Imagine a hyper-intelligent alien species arrives and classifies humans as sub-sentient based on their own arbitrary trait (say, tentacle dexterity or sonar communication). These aliens say: "We eat you because you're not Us. You're less-than. You can't communicate like us. You don't qualify."

Now ask yourself: Are they wrong to farm, kill, and eat you, even if they don't see you as equal? If you say "Yes, it's wrong," then you believe moral worth isn’t based on group identity. If you eat animals, you are the alien to the cow, the pig, and the chicken. Therefore, to oppose being farmed while farming others is the height of moral contradiction.

Veganism is the only consistent ethic that breaks this double standard and affirms:"I will not do to others what I would not want done to me."


  1. Are humans biologically classified as animals? Yes Implication: Then we share moral kinship with animals. If humans are animals, and animals are excluded from moral concern,Then humans can also be excluded from moral concern. Therefore, moral exclusion of animals undermines human moral value.

No Implication: Then you are denying biological and evolutionary reality. If you reject that humans are animals, Then you're denying 98% of our genetic structure and evolutionary science. Therefore, your worldview is disconnected from reality and cannot ground ethics.


  1. Do animals feel pain, suffer, and have experiences like humans? Yes Implication: Then they possess morally relevant traits. If animals have morally relevant traits (e.g., sentience, pain), Then causing them harm is morally wrong. Therefore, exploiting them for food violates moral consistency.

No Implication: You must deny decades of neurological, behavioral, and empirical science. If animals don’t feel pain, Then pain responses, vocalizations, and stress hormones must be illusions. Therefore, you must reject neuroscience and shared biology to maintain your belief.


  1. Is it wrong to farm, kill, and eat humans against their will? Yes Implication: Then farming sentient beings is wrong in principle. If it’s wrong to farm humans because they’re sentient, Then it’s wrong to farm animals who are also sentient. Therefore, farming animals is also morally wrong.

No Implication: You must accept the moral permissibility of farming and killing humans. If farming humans is not wrong, Then you permit slavery, forced breeding, and cannibalism. Therefore, your ethics lead to dystopian absurdities.


  1. Is it morally relevant whether a being is human or not, if the being can suffer? Yes Implication: You’re committing the fallacy of speciesism (like racism or sexism). If species membership overrides suffering, Then you’re using arbitrary categories to assign moral worth. Therefore, your ethics are based on discrimination, not reason.

No Implication: Then suffering is what matters morally, not species. If suffering is morally relevant across species, Then we must oppose causing suffering to animals. Therefore, eating animals is morally wrong.


  1. Do you value yourself as a human because you are sentient, emotional, and able to suffer? Yes Implication: Then you must value all sentient, emotional beings capable of suffering. If you value yourself due to traits shared with animals, Then you must value animals morally. Therefore, harming animals is self-contradictory.
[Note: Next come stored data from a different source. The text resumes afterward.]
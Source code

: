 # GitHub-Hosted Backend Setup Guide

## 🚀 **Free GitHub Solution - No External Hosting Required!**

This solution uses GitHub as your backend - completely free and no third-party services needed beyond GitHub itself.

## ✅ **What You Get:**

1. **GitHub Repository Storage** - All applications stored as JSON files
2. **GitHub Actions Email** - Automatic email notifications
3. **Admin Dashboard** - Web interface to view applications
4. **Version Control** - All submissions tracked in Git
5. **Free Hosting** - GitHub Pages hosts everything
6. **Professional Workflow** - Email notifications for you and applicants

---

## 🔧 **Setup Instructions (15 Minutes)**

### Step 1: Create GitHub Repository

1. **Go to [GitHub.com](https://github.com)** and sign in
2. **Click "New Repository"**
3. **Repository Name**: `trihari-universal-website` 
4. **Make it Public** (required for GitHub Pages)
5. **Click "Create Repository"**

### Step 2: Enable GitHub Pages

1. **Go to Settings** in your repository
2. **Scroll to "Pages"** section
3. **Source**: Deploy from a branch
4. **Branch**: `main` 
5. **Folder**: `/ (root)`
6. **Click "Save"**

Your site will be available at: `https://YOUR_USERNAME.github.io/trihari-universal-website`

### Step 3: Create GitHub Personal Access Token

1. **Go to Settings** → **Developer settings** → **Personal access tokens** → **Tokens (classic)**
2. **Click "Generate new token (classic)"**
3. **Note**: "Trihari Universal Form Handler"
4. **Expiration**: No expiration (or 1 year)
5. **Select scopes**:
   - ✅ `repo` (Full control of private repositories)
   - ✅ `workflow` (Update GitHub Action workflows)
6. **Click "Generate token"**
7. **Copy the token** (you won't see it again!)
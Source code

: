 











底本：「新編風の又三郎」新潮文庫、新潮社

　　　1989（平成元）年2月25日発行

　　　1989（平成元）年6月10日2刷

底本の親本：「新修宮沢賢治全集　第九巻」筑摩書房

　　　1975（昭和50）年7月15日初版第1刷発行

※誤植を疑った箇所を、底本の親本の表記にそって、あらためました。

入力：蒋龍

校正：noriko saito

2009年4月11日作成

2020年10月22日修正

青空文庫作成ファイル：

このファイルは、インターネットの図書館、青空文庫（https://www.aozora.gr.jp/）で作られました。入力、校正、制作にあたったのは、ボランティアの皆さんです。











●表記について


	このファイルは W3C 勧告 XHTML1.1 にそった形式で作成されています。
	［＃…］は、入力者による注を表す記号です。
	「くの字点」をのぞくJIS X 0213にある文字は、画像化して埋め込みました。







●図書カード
No Implication: Then your own moral value is arbitrary or meaningless. If your value isn’t based on sentience or experience, Then you deny the very foundation of your own worth. Therefore, you invite your own moral erasure.
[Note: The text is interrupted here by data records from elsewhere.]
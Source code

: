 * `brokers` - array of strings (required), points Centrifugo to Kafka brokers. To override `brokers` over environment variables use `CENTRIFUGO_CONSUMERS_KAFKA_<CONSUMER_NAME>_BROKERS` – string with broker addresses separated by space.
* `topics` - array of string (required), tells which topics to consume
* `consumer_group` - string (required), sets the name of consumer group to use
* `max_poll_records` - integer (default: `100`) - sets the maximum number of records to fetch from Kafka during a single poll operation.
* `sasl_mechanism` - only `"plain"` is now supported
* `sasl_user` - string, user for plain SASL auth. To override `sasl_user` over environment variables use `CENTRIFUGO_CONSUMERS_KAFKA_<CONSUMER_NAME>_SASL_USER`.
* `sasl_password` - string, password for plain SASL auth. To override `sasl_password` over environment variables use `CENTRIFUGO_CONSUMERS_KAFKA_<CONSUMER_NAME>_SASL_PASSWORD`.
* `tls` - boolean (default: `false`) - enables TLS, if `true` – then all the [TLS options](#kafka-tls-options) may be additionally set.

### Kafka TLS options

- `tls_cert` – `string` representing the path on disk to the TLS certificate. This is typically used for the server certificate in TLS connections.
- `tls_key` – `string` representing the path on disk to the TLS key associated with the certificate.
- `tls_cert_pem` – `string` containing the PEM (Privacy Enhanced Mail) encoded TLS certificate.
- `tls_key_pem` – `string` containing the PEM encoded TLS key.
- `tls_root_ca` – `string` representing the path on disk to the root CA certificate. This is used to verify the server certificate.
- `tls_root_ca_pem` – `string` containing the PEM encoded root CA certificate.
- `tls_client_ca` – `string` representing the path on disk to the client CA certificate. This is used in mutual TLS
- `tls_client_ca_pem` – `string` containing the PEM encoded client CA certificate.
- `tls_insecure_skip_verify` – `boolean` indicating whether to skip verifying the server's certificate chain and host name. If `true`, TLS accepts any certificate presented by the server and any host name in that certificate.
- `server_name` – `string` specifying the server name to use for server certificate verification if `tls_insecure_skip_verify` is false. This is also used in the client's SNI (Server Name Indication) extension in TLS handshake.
Deconstructing the Human-Animal Divide: The Ethical Absurdity of Denying Kinship The human being, in its ontological structure, is both human and animal. To say "I am human" is simultaneously to assert "I am animal," as humanity emerges evolutionarily and biologically from the animal continuum. Homo sapiens share approximately 98.8% of DNA with chimpanzees, around 98% with pigs, and 80–85% with cows and chickens. Our neurological architectures, particularly the nociceptive system, which detects and responds to pain, are homologous across species. To deny moral concern for animals, while possessing near-identical cognitive and experiential systems, is to engage in speciesist solipsism—an arbitrary exclusion of others based not on morally relevant traits, but on group identity, akin to racism or sexism. This is ethically incoherent.

To consume animals, then, is to cannibalize a mirrored fraction of the self. If the human is animal, and the animal shares the morally relevant trait of sentience, then the slaughter of animals is the symbolic and literal repression of one’s animality. It is a form of existential self-denial—an act of ontological bad faith, in Sartrean terms. To affirm one’s human uniqueness while indulging in the destruction of sentient beings that constitute the bulk of our evolutionary and experiential makeup is not merely hypocrisy; it is metaphysical dismemberment. The person who consumes animals enacts a kind of internalized speciesism against their own biological essence.

Veganism, then, is not only an ethical stance—it is a metaphysical reconciliation. It is the acknowledgment of the self in the other, the recognition that within the cow, pig, or chicken is a conscious being not fundamentally different from the self.